* **DIRECTIONS**
Copy each line from the listing below where the word "DoxyVerb" shows up.

* **MATERIAL SUPPLIED**

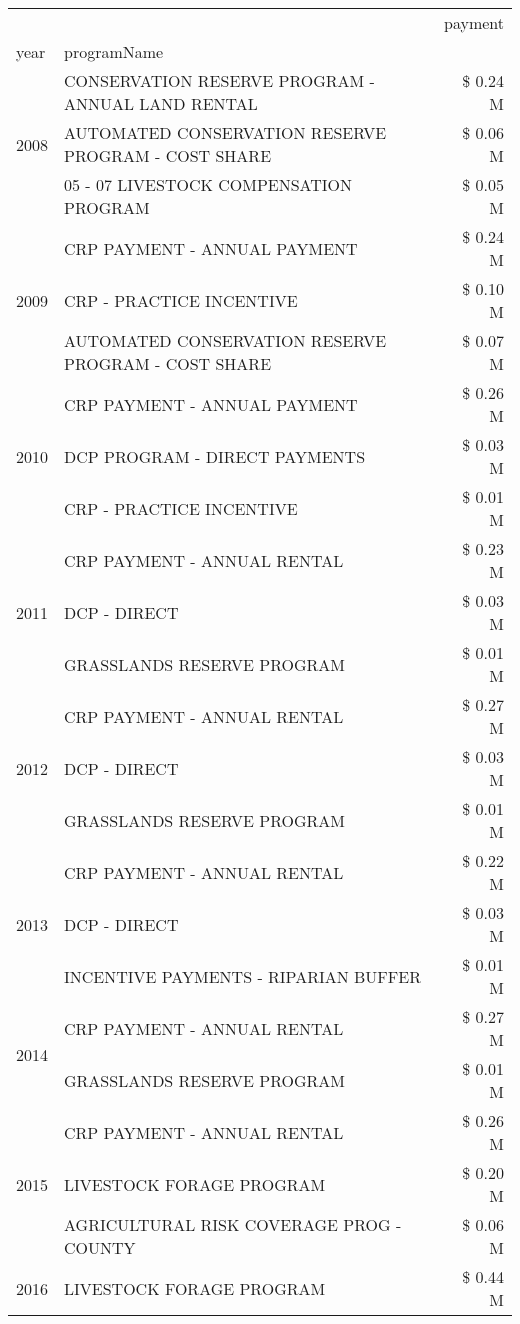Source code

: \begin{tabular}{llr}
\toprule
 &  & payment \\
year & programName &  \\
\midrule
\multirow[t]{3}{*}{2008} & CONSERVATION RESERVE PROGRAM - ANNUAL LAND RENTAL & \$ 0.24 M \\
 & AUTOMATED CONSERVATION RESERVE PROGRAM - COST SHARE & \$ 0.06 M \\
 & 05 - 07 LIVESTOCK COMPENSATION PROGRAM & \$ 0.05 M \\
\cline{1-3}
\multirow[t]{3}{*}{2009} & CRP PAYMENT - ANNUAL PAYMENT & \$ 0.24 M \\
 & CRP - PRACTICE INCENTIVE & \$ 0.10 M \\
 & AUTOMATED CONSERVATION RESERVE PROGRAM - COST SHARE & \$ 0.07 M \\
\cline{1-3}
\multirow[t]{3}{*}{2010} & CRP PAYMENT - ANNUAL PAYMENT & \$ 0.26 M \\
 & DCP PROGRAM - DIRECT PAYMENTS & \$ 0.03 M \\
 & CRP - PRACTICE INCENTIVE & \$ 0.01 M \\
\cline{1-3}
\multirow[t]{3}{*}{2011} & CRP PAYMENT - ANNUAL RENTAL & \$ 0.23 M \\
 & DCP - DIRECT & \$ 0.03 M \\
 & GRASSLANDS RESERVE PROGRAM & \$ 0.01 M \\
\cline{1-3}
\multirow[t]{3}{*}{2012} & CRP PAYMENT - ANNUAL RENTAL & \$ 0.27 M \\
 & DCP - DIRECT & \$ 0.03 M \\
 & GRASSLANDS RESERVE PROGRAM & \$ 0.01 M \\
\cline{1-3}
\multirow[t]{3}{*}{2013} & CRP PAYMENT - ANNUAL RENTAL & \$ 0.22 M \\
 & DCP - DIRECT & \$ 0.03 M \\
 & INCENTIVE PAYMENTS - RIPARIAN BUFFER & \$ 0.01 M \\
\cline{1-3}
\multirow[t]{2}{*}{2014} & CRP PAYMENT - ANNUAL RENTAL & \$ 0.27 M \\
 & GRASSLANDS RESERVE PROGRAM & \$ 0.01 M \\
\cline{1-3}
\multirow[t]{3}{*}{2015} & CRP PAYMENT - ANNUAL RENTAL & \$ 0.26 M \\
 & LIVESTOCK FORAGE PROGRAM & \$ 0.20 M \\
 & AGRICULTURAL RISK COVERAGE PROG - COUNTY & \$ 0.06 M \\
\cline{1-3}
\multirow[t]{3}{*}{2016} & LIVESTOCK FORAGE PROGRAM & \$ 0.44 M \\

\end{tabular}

---

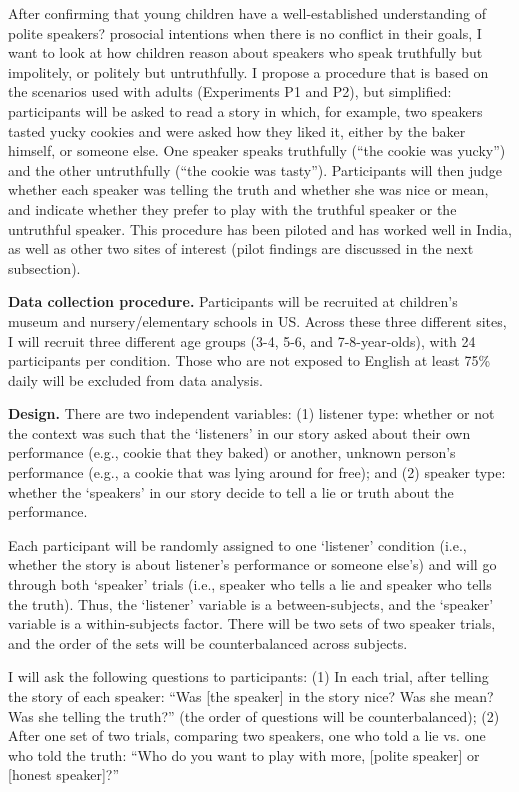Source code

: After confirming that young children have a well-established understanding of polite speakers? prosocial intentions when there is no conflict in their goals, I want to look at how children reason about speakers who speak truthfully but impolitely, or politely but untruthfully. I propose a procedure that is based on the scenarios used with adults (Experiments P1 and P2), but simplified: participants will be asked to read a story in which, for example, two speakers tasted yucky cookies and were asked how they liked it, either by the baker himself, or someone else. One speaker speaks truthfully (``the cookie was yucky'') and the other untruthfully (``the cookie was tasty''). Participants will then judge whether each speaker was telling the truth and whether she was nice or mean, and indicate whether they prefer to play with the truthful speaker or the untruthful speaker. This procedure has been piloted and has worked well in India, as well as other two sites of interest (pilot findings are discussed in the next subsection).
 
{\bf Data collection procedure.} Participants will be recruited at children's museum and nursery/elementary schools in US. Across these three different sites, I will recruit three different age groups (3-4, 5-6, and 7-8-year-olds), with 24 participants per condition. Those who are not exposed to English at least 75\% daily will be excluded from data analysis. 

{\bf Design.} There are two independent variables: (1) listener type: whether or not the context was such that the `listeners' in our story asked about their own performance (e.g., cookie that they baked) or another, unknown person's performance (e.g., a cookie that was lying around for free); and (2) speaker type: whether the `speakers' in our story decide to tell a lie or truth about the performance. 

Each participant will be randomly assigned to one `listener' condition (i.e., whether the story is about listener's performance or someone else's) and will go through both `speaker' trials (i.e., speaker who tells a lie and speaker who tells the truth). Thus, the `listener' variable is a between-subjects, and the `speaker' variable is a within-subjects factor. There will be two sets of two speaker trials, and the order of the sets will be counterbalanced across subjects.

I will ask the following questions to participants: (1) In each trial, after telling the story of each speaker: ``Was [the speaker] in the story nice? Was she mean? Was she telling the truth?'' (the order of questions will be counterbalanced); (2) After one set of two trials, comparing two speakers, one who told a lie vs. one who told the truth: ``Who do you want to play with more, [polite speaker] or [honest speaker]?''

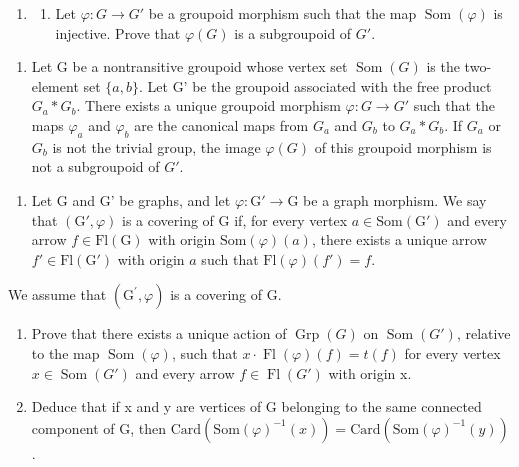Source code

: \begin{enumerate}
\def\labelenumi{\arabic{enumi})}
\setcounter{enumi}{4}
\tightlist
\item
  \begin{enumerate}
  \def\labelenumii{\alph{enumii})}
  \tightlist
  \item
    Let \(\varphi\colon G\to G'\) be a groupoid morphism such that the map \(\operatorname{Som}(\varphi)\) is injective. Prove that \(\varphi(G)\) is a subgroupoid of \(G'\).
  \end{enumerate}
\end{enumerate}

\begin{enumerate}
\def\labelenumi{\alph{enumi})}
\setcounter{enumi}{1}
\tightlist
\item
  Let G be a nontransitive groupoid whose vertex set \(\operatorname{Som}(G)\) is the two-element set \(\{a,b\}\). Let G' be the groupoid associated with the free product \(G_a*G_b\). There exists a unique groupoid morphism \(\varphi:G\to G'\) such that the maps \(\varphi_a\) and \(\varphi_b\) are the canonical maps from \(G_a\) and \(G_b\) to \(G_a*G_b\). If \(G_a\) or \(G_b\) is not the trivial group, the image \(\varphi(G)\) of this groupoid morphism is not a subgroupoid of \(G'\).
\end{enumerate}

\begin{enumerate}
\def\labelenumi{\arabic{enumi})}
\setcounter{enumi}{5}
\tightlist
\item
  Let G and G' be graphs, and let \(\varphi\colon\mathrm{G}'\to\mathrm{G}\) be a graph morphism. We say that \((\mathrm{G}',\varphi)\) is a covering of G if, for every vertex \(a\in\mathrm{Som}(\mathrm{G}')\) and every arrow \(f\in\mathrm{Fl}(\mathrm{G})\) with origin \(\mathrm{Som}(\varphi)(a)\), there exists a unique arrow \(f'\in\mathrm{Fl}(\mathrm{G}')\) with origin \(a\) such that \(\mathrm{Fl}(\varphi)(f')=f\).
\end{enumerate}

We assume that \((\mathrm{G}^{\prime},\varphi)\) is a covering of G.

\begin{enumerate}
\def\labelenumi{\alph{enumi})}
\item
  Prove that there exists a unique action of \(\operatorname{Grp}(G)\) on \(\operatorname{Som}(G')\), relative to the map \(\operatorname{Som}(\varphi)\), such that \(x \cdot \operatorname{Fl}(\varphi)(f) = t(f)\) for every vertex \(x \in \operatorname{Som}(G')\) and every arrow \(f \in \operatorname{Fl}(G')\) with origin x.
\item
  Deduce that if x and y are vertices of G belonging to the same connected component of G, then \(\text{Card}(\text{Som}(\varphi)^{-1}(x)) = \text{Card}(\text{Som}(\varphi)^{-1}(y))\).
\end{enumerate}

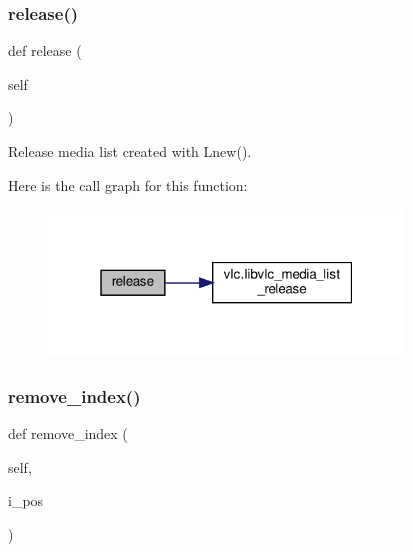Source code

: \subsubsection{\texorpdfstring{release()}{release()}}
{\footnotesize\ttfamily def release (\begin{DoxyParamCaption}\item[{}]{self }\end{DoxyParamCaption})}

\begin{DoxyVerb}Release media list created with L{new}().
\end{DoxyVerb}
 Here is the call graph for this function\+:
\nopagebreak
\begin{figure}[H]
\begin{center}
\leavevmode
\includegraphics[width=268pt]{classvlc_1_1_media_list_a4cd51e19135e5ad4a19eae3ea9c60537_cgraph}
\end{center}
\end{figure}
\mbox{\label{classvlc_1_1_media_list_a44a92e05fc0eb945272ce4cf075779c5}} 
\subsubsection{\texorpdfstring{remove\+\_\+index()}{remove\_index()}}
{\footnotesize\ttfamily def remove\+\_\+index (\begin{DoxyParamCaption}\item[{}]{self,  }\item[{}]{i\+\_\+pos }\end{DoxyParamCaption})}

* **RESPONSE FOR THIS EXERCISE**
\begin{DoxyVerb}Release media list created with L{new}().
\end{DoxyVerb}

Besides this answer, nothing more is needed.